[Plain-text document sources]

□ □ □ □

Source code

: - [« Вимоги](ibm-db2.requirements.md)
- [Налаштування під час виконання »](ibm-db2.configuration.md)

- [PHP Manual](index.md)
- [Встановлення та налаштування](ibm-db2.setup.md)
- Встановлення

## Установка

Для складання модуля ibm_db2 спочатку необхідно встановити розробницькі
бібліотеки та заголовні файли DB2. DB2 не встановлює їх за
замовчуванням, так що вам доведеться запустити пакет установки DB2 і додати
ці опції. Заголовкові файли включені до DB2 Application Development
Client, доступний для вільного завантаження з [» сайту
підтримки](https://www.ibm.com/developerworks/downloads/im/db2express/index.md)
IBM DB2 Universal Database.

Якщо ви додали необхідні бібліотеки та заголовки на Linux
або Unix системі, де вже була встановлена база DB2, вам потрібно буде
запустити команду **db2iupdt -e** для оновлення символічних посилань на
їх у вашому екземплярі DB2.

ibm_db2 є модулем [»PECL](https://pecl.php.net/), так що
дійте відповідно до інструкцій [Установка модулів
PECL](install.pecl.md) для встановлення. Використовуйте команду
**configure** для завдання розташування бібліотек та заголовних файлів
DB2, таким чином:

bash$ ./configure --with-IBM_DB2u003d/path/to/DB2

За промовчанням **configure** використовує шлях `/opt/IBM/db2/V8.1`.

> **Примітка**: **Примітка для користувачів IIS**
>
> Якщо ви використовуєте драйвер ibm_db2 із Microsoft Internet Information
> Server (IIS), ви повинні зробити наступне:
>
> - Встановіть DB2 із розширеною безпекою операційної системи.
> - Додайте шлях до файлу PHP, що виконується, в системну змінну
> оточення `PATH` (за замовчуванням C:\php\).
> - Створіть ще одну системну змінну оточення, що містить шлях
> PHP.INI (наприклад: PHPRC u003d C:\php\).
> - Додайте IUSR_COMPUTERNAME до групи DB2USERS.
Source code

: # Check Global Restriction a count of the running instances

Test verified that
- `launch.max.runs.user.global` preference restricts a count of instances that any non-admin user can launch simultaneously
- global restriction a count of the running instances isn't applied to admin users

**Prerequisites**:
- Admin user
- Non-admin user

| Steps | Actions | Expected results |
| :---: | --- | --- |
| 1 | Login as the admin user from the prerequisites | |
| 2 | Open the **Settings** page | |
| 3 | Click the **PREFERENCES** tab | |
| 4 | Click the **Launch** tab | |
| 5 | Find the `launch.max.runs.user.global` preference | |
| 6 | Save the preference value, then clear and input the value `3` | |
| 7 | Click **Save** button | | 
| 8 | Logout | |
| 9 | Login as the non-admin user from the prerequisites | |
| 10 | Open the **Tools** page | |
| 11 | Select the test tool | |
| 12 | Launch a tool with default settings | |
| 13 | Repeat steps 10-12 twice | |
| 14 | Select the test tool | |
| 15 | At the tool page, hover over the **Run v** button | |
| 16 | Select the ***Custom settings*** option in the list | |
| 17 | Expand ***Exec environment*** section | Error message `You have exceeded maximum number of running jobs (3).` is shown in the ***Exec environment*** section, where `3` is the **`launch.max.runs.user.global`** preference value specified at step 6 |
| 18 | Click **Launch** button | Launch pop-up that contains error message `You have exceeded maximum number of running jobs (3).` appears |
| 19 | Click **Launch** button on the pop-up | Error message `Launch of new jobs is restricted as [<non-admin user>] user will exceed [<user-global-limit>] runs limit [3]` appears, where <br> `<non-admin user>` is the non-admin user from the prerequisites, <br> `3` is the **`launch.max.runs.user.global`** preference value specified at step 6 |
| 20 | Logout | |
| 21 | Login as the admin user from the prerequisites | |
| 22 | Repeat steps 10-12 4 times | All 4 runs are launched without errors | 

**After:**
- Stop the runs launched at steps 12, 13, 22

□ □ □ □

- [THE PROBLEM]
Every entry above should be returned exactly as written.

- [TASK SOLUTION]
Source code

: - [« Вимоги](ibm-db2.requirements.md)
- [Налаштування під час виконання »](ibm-db2.configuration.md)

- [PHP Manual](index.md)
- [Встановлення та налаштування](ibm-db2.setup.md)
- Встановлення

## Установка

Для складання модуля ibm_db2 спочатку необхідно встановити розробницькі
бібліотеки та заголовні файли DB2. DB2 не встановлює їх за
замовчуванням, так що вам доведеться запустити пакет установки DB2 і додати
ці опції. Заголовкові файли включені до DB2 Application Development
Client, доступний для вільного завантаження з [» сайту
підтримки](https://www.ibm.com/developerworks/downloads/im/db2express/index.md)
IBM DB2 Universal Database.

Якщо ви додали необхідні бібліотеки та заголовки на Linux
або Unix системі, де вже була встановлена база DB2, вам потрібно буде
запустити команду **db2iupdt -e** для оновлення символічних посилань на
їх у вашому екземплярі DB2.

ibm_db2 є модулем [»PECL](https://pecl.php.net/), так що
дійте відповідно до інструкцій [Установка модулів
PECL](install.pecl.md) для встановлення. Використовуйте команду
**configure** для завдання розташування бібліотек та заголовних файлів
DB2, таким чином:

bash$ ./configure --with-IBM_DB2u003d/path/to/DB2

За промовчанням **configure** використовує шлях `/opt/IBM/db2/V8.1`.

> **Примітка**: **Примітка для користувачів IIS**
>
> Якщо ви використовуєте драйвер ibm_db2 із Microsoft Internet Information
> Server (IIS), ви повинні зробити наступне:
>
> - Встановіть DB2 із розширеною безпекою операційної системи.
> - Додайте шлях до файлу PHP, що виконується, в системну змінну
> оточення `PATH` (за замовчуванням C:\php\).
> - Створіть ще одну системну змінну оточення, що містить шлях
> PHP.INI (наприклад: PHPRC u003d C:\php\).
> - Додайте IUSR_COMPUTERNAME до групи DB2USERS.
Source code

: # Check Global Restriction a count of the running instances

Test verified that
- `launch.max.runs.user.global` preference restricts a count of instances that any non-admin user can launch simultaneously
- global restriction a count of the running instances isn't applied to admin users

**Prerequisites**:
- Admin user
- Non-admin user

| Steps | Actions | Expected results |
| :---: | --- | --- |
| 1 | Login as the admin user from the prerequisites | |
| 2 | Open the **Settings** page | |
| 3 | Click the **PREFERENCES** tab | |
| 4 | Click the **Launch** tab | |
| 5 | Find the `launch.max.runs.user.global` preference | |
| 6 | Save the preference value, then clear and input the value `3` | |
| 7 | Click **Save** button | | 
| 8 | Logout | |
| 9 | Login as the non-admin user from the prerequisites | |
| 10 | Open the **Tools** page | |
| 11 | Select the test tool | |
| 12 | Launch a tool with default settings | |
| 13 | Repeat steps 10-12 twice | |
| 14 | Select the test tool | |
| 15 | At the tool page, hover over the **Run v** button | |
| 16 | Select the ***Custom settings*** option in the list | |
| 17 | Expand ***Exec environment*** section | Error message `You have exceeded maximum number of running jobs (3).` is shown in the ***Exec environment*** section, where `3` is the **`launch.max.runs.user.global`** preference value specified at step 6 |
| 18 | Click **Launch** button | Launch pop-up that contains error message `You have exceeded maximum number of running jobs (3).` appears |
| 19 | Click **Launch** button on the pop-up | Error message `Launch of new jobs is restricted as [<non-admin user>] user will exceed [<user-global-limit>] runs limit [3]` appears, where <br> `<non-admin user>` is the non-admin user from the prerequisites, <br> `3` is the **`launch.max.runs.user.global`** preference value specified at step 6 |
| 20 | Logout | |
| 21 | Login as the admin user from the prerequisites | |
| 22 | Repeat steps 10-12 4 times | All 4 runs are launched without errors | 

**After:**
- Stop the runs launched at steps 12, 13, 22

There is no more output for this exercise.